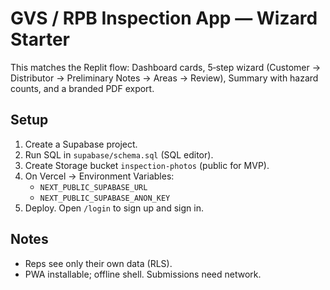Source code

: # GVS / RPB Inspection App — Wizard Starter
This matches the Replit flow: Dashboard cards, 5‑step wizard (Customer → Distributor → Preliminary Notes → Areas → Review), Summary with hazard counts, and a branded PDF export.

## Setup
1. Create a Supabase project.
2. Run SQL in `supabase/schema.sql` (SQL editor).
3. Create Storage bucket `inspection-photos` (public for MVP).
4. On Vercel → Environment Variables:
   - `NEXT_PUBLIC_SUPABASE_URL`
   - `NEXT_PUBLIC_SUPABASE_ANON_KEY`
5. Deploy. Open `/login` to sign up and sign in.

## Notes
- Reps see only their own data (RLS).
- PWA installable; offline shell. Submissions need network.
◆ ◆ ◆
**AIM OF THE EXERCISE**
Up to and including the last line of the listing above, copy exactly every line from the one that contains "4. On Vercel" onward; leave out all others.

**COMPLETED EXERCISE**
4. On Vercel → Environment Variables:
   - `NEXT_PUBLIC_SUPABASE_URL`
   - `NEXT_PUBLIC_SUPABASE_ANON_KEY`
5. Deploy. Open `/login` to sign up and sign in.

## Notes
- Reps see only their own data (RLS).
- PWA installable; offline shell. Submissions need network.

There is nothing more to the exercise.